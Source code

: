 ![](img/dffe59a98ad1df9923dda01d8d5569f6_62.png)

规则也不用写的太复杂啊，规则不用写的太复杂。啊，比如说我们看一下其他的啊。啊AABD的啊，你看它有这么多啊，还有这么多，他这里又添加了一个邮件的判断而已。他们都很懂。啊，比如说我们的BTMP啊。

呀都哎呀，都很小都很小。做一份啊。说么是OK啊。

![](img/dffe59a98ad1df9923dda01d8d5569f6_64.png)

» AIM OF THE EXERCISE
All of the data above should be reproduced word for word.

» ANSWER AREA
Source code

: ![](img/dffe59a98ad1df9923dda01d8d5569f6_62.png)

规则也不用写的太复杂啊，规则不用写的太复杂。啊，比如说我们看一下其他的啊。啊AABD的啊，你看它有这么多啊，还有这么多，他这里又添加了一个邮件的判断而已。他们都很懂。啊，比如说我们的BTMP啊。

呀都哎呀，都很小都很小。做一份啊。说么是OK啊。

![](img/dffe59a98ad1df9923dda01d8d5569f6_64.png)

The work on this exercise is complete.